7

I want to multiply B = A @ A.T in numpy. Obviously, the answer would be a symmetric matrix (i.e. B[i, j] == B[j, i]).

However, it is not clear to me how to leverage this easily to cut the computation time down in half (by only computing the lower triangle of B and then using that to get the upper triangle for free).
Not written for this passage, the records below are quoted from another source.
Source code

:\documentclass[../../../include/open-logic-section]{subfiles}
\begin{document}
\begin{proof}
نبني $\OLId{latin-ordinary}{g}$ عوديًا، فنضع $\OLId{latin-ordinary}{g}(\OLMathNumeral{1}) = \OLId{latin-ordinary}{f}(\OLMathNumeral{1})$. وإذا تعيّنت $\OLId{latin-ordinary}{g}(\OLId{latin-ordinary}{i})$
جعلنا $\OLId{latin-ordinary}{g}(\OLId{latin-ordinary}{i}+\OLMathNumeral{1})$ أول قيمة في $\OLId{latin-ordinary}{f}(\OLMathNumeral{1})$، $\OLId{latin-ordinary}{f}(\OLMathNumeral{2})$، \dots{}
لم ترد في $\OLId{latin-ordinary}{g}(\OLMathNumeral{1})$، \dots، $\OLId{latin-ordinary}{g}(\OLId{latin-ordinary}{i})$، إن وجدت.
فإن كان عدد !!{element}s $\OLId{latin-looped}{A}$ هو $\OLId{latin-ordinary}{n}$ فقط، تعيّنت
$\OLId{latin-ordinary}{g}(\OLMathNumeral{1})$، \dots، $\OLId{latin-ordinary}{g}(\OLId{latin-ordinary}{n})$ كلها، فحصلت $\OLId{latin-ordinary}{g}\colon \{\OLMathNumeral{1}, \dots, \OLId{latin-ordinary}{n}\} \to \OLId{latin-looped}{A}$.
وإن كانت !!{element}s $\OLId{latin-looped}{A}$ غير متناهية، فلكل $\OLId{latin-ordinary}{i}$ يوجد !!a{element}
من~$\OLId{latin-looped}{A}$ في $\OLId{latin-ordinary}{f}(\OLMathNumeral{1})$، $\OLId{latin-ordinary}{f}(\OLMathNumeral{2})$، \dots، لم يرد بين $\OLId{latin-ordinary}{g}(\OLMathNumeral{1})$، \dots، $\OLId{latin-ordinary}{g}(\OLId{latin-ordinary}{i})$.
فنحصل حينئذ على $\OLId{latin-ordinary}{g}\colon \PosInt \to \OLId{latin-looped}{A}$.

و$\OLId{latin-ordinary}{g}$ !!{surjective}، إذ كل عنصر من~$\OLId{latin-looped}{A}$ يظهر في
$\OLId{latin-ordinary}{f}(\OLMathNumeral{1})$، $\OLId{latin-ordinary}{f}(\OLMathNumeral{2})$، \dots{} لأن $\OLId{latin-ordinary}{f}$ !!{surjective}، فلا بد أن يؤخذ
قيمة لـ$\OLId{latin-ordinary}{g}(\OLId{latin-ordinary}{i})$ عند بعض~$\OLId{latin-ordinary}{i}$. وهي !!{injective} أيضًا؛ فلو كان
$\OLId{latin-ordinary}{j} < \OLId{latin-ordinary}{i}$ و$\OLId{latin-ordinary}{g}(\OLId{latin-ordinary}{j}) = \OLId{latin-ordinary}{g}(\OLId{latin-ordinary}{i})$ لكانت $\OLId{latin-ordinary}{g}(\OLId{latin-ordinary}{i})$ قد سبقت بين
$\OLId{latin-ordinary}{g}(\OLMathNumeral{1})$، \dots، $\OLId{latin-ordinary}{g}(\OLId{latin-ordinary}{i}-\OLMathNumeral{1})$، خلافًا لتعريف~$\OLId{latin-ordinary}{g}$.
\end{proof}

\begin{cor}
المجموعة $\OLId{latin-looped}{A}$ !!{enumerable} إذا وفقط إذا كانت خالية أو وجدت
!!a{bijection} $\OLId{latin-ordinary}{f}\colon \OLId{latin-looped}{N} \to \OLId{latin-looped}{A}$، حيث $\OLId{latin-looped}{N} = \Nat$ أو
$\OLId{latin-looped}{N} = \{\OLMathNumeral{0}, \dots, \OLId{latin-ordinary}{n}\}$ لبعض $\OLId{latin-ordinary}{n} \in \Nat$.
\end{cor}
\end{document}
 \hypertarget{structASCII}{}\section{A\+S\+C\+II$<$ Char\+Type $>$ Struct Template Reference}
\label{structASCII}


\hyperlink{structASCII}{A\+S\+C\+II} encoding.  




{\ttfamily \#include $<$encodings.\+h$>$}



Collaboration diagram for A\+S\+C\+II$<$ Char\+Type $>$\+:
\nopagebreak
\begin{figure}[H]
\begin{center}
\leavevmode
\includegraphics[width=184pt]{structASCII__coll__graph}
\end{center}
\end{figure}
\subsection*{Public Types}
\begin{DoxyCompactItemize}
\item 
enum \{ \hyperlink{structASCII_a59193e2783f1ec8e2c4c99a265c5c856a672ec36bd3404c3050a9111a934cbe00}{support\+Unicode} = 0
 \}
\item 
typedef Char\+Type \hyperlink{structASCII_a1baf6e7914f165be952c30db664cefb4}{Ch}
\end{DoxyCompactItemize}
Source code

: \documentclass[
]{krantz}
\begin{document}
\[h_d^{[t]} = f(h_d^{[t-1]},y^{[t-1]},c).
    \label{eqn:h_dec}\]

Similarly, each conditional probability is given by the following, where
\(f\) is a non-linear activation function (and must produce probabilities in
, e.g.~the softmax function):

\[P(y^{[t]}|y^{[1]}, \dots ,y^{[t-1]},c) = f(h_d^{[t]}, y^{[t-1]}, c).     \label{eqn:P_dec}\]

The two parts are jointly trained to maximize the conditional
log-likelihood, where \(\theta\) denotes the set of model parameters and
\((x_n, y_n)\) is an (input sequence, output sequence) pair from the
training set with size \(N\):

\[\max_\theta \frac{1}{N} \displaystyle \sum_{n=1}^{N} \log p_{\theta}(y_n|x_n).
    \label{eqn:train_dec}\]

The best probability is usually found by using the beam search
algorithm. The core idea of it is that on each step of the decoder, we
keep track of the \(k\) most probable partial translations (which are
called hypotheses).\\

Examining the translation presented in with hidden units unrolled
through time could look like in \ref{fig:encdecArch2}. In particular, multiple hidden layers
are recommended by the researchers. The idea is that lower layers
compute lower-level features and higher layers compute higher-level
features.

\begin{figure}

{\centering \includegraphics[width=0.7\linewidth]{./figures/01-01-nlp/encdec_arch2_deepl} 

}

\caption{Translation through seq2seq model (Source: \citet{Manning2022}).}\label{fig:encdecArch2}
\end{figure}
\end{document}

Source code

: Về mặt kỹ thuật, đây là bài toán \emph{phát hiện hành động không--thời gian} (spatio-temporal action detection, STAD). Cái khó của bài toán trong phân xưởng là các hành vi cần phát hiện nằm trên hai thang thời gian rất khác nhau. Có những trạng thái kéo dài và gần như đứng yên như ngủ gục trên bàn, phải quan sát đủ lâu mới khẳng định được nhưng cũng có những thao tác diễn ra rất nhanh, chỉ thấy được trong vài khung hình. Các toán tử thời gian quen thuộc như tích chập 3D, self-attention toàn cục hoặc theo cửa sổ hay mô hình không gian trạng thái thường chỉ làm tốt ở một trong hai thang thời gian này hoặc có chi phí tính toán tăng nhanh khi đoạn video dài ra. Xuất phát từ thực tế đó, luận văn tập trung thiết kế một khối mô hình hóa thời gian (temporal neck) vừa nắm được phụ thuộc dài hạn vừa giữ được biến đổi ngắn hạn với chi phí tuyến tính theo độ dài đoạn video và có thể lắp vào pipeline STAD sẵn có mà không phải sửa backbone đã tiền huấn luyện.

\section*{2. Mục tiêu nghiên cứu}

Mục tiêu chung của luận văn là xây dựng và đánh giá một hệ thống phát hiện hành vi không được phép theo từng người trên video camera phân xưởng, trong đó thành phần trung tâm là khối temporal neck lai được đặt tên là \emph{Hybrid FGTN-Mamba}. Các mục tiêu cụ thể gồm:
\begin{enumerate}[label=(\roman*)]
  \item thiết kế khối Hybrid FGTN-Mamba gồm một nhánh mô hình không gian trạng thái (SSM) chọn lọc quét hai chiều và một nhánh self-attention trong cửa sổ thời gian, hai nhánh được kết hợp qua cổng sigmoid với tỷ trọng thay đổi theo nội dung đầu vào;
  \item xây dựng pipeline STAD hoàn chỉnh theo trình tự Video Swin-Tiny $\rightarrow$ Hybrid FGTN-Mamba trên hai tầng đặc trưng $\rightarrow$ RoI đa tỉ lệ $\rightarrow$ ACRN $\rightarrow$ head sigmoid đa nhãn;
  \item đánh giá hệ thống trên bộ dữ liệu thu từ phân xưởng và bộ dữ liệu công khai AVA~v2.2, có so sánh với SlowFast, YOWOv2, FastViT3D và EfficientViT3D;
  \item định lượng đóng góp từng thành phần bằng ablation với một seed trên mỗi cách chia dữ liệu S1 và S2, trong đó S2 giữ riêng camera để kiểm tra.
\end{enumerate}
Is there a way to perform this optimally?

Mad Physicist
  • 107,652
  • 25
  • 181
  • 264
DankMasterDan
  • 1,900
  • 4
  • 23
  • 35
  • 1
    Search the BLAS or other optimized libraries for such a function, and link it to your code with `cython` or other such tool. It's too specialized for existing `numpy` functions. – hpaulj Jun 07 '18 at 04:58
  • @hpaulj. But not for scipy perhaps? – Mad Physicist Jun 07 '18 at 05:07
  • Actually, numpy does it for you, see [this](https://stackoverflow.com/a/43454451/7207392) post. – Paul Panzer Jun 07 '18 at 06:19
  • @PaulPanzer, how'd you find that! To think I commented on the topic, and didn't remember :( Memory must be going. `dot` is detecting the special case and using a different `BLAS` call. – hpaulj Jun 07 '18 at 06:39
  • @hpaulj _To think I commented on the topic, and didn't remember_ yeah, memory is a funny thing. I, actually did remember because I found it so fascinating at the time. – Paul Panzer Jun 07 '18 at 07:02

2 Answers2

10

As noted in @PaulPanzer's link, dot can detect this case. Here's the timing proof:

In [355]: A = np.random.rand(1000,1000)
In [356]: timeit A.dot(A.T)
57.4 ms ± 960 µs per loop (mean ± std. dev. of 7 runs, 10 loops each)
In [357]: B = A.T.copy()
In [358]: timeit A.dot(B)
98.6 ms ± 805 µs per loop (mean ± std. dev. of 7 runs, 10 loops each)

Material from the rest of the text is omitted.